1. Let \(B_\Q=\{(a,b)\subset \R\mid a,b\in \Q\}\) be the set of open intervals with rational endpoints. Show that \(B_\Q\) is a basis for a topology on \(\R\) and that it generates the standard topology on \(\R\).
2. (Munkres, p. 92, #9) Show that the lexicographic order topology on \(\R\times \R\) is equal to the product topology \(\R_d\times \R\), where \(\R_d\) is the discrete topology on \(\R\).

For the next two problems, we say that a set \(S\subset \R\) is cofinite if there are only finitely many real numbers that are not in \(S\). Let \(\mathscr{T}\) be the set of cofinite subsets of \(\R\) along with the empty set.

3. • Show that \(\mathscr{T}\) is a topology.
   • Show that the sequence \(1,2,3,\dots\) converges to any real number in the cofinite topology.
4. Let \(\mathbf{A}=(a_i)_{i=1}^\infty\) be a sequence of real numbers. For a real number \(x\), let the multiplicity \(m_x(\mathbf{A})\) be the number of \(i\)'s such that \(a_i=x\). Find a necessary and sufficient condition based on multiplicities that characterizes the sequences such that \(a_i\to 0\) in the cofinite topology.

1. (Munkres, p. 100, #3) Show that if \(A\) is closed in \(X\) and \(B\) is closed in \(Y\), then \(A\times B\) is closed in \(X\times Y\).
2. Show that \(X\) is Hausdorff if and only if the diagonal \[D=\{(x,x)\in X\times X\mid x\in X\}\] of \(X\times X\) is closed.

3. Recall that the lower-limit topology on \(\R\) is the topology generated by the half-open intervals \(\{[a,b)\mid a < b\}\). We denote \(\R\) with the lower-limit topology by \(\R_{\ell}\).

   Let \(P_{\ell} = \R_{\ell} \times \R_{\ell}\). Let \(X\) be a straight line in \(P_\ell\). Describe the subspace topology that \(X\) inherits from \(P_\ell\). How does this depend on the direction of \(X\)?

4. Let \((X,d)\) be a metric space. Equip \(X\) with the metric space topology and \(X\times X\) with the product topology. Show that \(d\from X\times X \to \R\) is continuous.
5. Suppose that \(x,y \in X\) have the property that if \(U\) is a neighborhood of \(x\) and \(V\) is a neighborhood of \(y\), then \(U\cap V \ne \emptyset\). Let \(f\from X\to \R\) be a continuous map. Show that \(f(x)=f(y)\).
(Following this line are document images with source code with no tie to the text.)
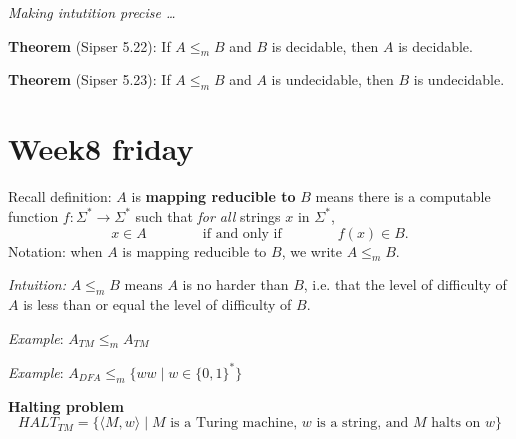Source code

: \documentclass[12pt, oneside]{article}
\begin{document}
{\it Making intutition precise \ldots}

{\bf Theorem} (Sipser 5.22): If $A \leq_m B$ and $B$ is decidable, then $A$ is decidable.
    
\vfill


{\bf Theorem} (Sipser 5.23): If $A \leq_m B$ and $A$ is undecidable, then $B$ is undecidable.
    
\vfill
 \vfill
\section*{Week8 friday}



Recall definition:  $A$ is  {\bf  mapping  reducible to} $B$  means there is a computable function 
$f : \Sigma^* \to \Sigma^*$ such that {\it for all} strings  $x$ in $\Sigma^*$, 
\[
x  \in  A \qquad \qquad \text{if and  only  if} \qquad \qquad f(x) \in B.
\]
Notation:  when $A$  is mapping reducible to $B$, we write $A  \leq_m B$.

{\it Intuition:} $A \leq_m B$ means $A$ is no harder than $B$, i.e. that the level 
of difficulty of $A$ is less than or equal the level of difficulty of $B$.


{\it Example}: $A_{TM} \leq_m A_{TM}$ 

\vfill

{\it Example}: $A_{DFA} \leq_m \{ ww \mid  w \in \{0,1\}^* \}$ 

\vfill






\newpage

    {\bf Halting problem}
    \[
    HALT_{TM} = \{ \langle M, w \rangle \mid \text{$M$ is a  Turing machine, $w$ is  a string, and $M$ halts on $w$} \}
    \]
    
\end{document}
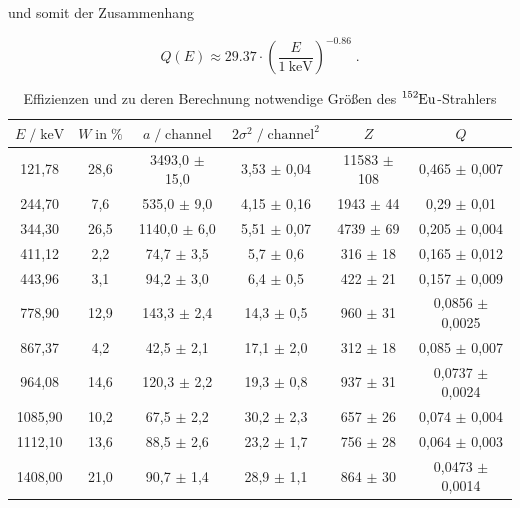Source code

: und somit der Zusammenhang

\begin{equation}
  \label{eqn:eff}
  Q(E) \approx \num{29.37} \cdot (\frac{E}{\SI{1}{\kilo\eV}})^{\num{-0.86}} \; .
\end{equation}

\begin{table}
  \small
  \centering
  \caption{Effizienzen und zu deren Berechnung notwendige Größen des $\ce{^{152}Eu}$-Strahlers}
  \label{tab:mess2}
  \begin{tabular}{c c c c c c}
  \toprule
  $E \;/\; \si{\kilo\eV}$ & $W \;\text{in}\; \si{\percent}$ & $a \;/\; \text{channel}$ & $2\sigma^2 \;/\; \text{channel}^2$ 
  & $Z$ & $Q$ \\
  \midrule
        121,78 & 28,6 & 3493,0 $\pm$ 15,0 &  3,53 $\pm$ 0,04 & 11583 $\pm$ 108 & 0,465  $\pm$ 0,007 \\
        244,70 &  7,6 &  535,0 $\pm$  9,0 &  4,15 $\pm$ 0,16 &  1943 $\pm$  44 & 0,29   $\pm$ 0,01  \\
        344,30 & 26,5 & 1140,0 $\pm$  6,0 &  5,51 $\pm$ 0,07 &  4739 $\pm$  69 & 0,205  $\pm$ 0,004 \\
        411,12 &  2,2 &   74,7 $\pm$  3,5 &  5,7  $\pm$ 0,6  &   316 $\pm$  18 & 0,165  $\pm$ 0,012 \\
        443,96 &  3,1 &   94,2 $\pm$  3,0 &  6,4  $\pm$ 0,5  &   422 $\pm$  21 & 0,157  $\pm$ 0,009 \\
        778,90 & 12,9 &  143,3 $\pm$  2,4 & 14,3  $\pm$ 0,5  &   960 $\pm$  31 & 0,0856 $\pm$ 0,0025\\
        867,37 &  4,2 &   42,5 $\pm$  2,1 & 17,1  $\pm$ 2,0  &   312 $\pm$  18 & 0,085  $\pm$ 0,007 \\
        964,08 & 14,6 &  120,3 $\pm$  2,2 & 19,3  $\pm$ 0,8  &   937 $\pm$  31 & 0,0737 $\pm$ 0,0024\\
       1085,90 & 10,2 &   67,5 $\pm$  2,2 & 30,2  $\pm$ 2,3  &   657 $\pm$  26 & 0,074  $\pm$ 0,004 \\
       1112,10 & 13,6 &   88,5 $\pm$  2,6 & 23,2  $\pm$ 1,7  &   756 $\pm$  28 & 0,064  $\pm$ 0,003 \\
       1408,00 & 21,0 &   90,7 $\pm$  1,4 & 28,9  $\pm$ 1,1  &   864 $\pm$  30 & 0,0473 $\pm$ 0,0014\\
  \bottomrule
  \end{tabular}
  \end{table}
1. Let \(A\subset X\). Show that \(\partial A = \partial(X\setminus A)\). Show that \(A\setminus \partial A\) is an open set and that \(A\cup \partial A\) is a closed set.
2. Suppose that \(U\subset \R\) is an open set. Show that every connected component of \(U\) is an open interval and show that \(U\) is the disjoint union of at most countably many open intervals.
3. (Munkres, p. 152, #2) Let \(\{A_n\}\) be a sequence of connected subspaces of \(X\) such that \(A_n\cap A_{n+1}\ne \emptyset\) for all \(n\). Show that \(\bigcup_n A_n\) is connected.
4. (Munkres, p. 158, #9) Assume that \(\R\) is uncountable. Show that if \(A\) is a countable subset of \(\R^2\), then \(\R^2\setminus A\) is path-connected. (Hint: How many lines are there passing through a given point of \(\R^2\)?)

1. Let \(X\) be a Hausdorff topological space. Show that finite unions of compact subsets of \(X\) are compact. Show that arbitrary intersections of compact subsets of \(X\) are compact.
2. Let \(X\) be a nonempty compact Hausdorff space. Let \(f\from X\to X\) be a continuous map. We write \[f^n(X)=(\underbrace{f\circ f\circ \dots\circ f}_{\text{$n$ times}})(X).\] Show that \(\bigcap_n f^n(X)\) is nonempty. Is the same thing true when \(X\) is noncompact?

3. A metric space \(X\) is totally bounded if for every \(\delta>0\), there is a finite collection of balls of radius \(\delta\) that covers \(X\).

   Show that \(X\) is sequentially compact if and only if \(X\) is totally bounded and every Cauchy sequence in \(X\) converges.

4. A closed map is a function \(f\from X\to Y\) such that \(f(K)\) is closed whenever \(K\subset X\) is closed. Suppose that \(X\) and \(Y\) are topological spaces and let \(p\from X\times Y\to X\) be the map \(p(x,y)=x\). Show that if \(Y\) is compact, then \(p\) is closed. Find an example of a non-compact \(Y\) such that \(p\) is not closed.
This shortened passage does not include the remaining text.